§ Exercise prompt: The records follow. Filter them to the lines that hold "table".
══ Stored data
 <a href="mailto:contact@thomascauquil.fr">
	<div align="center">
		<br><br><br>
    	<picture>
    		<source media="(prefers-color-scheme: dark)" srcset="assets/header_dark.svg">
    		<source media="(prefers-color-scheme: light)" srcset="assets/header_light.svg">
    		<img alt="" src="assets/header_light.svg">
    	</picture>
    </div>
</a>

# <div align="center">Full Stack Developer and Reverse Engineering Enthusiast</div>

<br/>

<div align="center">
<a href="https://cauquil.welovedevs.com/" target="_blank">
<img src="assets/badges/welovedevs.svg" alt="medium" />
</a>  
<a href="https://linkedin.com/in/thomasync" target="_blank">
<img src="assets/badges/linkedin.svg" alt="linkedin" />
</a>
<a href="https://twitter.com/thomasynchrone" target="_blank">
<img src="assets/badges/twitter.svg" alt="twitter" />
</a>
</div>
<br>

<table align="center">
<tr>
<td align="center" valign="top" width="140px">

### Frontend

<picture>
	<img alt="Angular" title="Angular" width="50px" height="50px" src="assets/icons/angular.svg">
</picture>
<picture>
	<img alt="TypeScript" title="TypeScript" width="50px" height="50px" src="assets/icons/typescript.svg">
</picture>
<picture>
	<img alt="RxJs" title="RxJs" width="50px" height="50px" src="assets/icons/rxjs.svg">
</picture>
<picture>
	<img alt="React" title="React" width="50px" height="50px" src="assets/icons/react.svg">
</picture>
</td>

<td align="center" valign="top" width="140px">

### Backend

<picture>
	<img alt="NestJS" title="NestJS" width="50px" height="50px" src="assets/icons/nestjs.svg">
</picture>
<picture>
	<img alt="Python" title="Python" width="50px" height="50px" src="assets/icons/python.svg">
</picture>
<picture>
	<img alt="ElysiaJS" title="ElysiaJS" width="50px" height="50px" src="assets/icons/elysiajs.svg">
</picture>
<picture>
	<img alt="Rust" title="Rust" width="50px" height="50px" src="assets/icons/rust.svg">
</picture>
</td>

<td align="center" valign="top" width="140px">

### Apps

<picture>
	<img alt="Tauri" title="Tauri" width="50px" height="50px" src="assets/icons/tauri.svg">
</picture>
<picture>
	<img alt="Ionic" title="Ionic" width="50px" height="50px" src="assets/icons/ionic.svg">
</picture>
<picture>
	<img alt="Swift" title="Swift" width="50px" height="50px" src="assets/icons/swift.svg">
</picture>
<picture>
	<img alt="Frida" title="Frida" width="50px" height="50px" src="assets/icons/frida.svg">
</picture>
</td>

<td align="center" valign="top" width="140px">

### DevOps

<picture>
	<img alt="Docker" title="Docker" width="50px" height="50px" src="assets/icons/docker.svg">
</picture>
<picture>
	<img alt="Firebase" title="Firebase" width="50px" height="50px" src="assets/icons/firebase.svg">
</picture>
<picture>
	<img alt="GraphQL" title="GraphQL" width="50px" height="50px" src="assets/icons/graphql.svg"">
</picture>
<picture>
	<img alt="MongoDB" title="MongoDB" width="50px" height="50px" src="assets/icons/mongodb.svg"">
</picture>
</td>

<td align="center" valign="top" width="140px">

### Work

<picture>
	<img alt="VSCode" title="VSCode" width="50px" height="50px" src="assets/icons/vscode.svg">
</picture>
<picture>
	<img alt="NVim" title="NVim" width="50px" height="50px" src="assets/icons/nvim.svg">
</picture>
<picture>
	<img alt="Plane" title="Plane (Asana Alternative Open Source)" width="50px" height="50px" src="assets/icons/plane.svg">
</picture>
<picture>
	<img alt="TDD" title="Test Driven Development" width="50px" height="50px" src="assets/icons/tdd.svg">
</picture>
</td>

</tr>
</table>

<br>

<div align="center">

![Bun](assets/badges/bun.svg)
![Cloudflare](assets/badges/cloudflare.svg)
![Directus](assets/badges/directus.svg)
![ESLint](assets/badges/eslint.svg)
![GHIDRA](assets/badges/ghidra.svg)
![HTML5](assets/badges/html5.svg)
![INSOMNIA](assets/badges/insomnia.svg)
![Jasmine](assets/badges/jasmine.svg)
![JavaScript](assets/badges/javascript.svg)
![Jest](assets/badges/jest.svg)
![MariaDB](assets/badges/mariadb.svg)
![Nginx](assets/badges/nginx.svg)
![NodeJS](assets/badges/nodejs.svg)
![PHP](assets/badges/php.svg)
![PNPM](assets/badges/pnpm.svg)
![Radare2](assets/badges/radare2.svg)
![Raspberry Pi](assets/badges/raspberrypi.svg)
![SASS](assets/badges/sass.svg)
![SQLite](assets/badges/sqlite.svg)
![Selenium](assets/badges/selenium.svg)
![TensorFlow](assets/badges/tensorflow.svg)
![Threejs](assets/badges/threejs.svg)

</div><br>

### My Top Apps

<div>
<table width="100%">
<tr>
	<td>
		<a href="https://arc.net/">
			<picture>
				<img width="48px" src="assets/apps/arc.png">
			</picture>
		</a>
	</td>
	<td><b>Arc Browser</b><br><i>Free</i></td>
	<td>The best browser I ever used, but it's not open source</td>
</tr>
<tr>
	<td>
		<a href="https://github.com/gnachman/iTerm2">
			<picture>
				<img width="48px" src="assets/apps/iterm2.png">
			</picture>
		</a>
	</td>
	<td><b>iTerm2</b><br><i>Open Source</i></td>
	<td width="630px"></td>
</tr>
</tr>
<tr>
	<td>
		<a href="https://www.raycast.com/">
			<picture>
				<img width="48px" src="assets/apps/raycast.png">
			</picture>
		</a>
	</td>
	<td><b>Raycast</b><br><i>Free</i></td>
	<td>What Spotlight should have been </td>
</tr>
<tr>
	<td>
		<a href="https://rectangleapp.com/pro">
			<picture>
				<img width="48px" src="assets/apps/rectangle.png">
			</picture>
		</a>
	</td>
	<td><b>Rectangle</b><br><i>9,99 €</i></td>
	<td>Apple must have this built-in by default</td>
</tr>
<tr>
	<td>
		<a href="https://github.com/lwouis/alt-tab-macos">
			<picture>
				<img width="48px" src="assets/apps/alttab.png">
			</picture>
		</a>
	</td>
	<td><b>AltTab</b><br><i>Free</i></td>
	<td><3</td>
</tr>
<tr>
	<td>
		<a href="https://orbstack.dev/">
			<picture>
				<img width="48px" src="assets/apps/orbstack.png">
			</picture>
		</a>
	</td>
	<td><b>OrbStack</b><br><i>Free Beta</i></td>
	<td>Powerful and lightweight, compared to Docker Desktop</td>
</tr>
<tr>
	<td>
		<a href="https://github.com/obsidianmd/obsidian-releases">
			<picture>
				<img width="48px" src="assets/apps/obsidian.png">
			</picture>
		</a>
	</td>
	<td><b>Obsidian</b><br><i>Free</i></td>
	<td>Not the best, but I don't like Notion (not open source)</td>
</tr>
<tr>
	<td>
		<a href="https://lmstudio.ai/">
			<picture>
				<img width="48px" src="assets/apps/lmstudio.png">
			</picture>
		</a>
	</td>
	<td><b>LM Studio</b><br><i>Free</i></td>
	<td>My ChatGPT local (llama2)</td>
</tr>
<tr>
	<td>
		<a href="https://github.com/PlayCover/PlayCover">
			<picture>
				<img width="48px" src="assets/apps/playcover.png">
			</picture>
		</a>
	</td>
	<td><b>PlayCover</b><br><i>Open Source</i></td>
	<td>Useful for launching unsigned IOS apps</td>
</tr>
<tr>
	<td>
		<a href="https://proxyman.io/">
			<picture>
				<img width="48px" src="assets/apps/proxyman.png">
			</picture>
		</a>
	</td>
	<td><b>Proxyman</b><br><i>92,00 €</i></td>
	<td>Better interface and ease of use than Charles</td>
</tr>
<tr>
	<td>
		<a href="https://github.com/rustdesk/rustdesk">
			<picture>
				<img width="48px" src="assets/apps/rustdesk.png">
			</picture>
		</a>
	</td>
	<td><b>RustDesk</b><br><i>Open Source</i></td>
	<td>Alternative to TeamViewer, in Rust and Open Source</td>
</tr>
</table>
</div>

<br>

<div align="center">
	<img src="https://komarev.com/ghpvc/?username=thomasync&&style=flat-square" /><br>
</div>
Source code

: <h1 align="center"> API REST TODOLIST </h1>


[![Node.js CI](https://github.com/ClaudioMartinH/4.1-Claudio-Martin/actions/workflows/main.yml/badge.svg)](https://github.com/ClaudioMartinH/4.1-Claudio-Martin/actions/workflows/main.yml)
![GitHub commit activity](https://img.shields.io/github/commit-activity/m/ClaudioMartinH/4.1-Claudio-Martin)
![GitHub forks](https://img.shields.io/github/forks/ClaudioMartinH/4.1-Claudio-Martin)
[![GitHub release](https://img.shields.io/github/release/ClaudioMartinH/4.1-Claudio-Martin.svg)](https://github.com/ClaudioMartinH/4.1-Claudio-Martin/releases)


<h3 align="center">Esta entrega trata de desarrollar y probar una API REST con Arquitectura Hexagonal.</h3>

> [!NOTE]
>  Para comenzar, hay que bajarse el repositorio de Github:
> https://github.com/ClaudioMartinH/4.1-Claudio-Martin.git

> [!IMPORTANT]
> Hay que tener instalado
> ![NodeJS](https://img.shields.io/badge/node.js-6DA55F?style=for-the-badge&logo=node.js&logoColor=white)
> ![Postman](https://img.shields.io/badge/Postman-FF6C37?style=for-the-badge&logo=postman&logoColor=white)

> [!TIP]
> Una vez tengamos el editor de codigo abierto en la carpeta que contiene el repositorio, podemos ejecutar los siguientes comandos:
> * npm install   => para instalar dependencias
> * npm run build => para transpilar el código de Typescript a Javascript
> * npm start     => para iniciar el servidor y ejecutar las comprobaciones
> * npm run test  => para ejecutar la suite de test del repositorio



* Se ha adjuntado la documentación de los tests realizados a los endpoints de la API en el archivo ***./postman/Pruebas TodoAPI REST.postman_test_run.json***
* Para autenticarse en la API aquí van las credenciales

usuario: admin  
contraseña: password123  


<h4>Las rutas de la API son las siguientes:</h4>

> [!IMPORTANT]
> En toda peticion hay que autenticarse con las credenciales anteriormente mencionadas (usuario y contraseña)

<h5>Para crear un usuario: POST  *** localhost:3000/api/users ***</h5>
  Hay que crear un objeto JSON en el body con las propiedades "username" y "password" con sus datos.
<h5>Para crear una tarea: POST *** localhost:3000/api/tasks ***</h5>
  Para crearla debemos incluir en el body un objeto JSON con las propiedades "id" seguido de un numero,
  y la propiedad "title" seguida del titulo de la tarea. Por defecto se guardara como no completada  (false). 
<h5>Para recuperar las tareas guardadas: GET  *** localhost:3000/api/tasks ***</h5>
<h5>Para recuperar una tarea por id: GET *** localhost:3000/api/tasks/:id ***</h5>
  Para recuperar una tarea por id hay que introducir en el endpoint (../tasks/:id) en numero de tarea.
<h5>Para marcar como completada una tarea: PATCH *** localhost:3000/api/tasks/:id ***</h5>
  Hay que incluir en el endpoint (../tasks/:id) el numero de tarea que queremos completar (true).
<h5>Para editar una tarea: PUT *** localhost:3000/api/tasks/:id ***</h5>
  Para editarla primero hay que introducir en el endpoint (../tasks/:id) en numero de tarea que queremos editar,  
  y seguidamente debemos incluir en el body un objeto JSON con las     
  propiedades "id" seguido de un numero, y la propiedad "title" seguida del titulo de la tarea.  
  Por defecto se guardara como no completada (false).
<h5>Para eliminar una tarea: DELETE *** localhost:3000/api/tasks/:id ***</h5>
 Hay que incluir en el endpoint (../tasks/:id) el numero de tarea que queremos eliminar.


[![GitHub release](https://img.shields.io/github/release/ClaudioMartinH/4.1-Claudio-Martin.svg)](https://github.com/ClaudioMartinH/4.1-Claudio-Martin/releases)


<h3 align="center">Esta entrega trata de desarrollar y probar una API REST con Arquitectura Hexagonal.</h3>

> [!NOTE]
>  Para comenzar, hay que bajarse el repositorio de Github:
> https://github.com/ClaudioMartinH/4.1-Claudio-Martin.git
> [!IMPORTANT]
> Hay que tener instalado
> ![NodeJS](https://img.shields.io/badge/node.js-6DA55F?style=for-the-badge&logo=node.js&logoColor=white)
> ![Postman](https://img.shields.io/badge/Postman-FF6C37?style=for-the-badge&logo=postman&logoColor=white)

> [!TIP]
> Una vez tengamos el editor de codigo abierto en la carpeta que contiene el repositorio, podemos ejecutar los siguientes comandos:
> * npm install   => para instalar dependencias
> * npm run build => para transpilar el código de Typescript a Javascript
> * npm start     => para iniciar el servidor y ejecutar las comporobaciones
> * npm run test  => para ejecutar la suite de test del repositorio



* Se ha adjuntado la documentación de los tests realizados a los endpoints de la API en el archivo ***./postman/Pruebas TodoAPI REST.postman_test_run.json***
════
§ Task answer:
<table align="center">
</table>
<table width="100%">
</table>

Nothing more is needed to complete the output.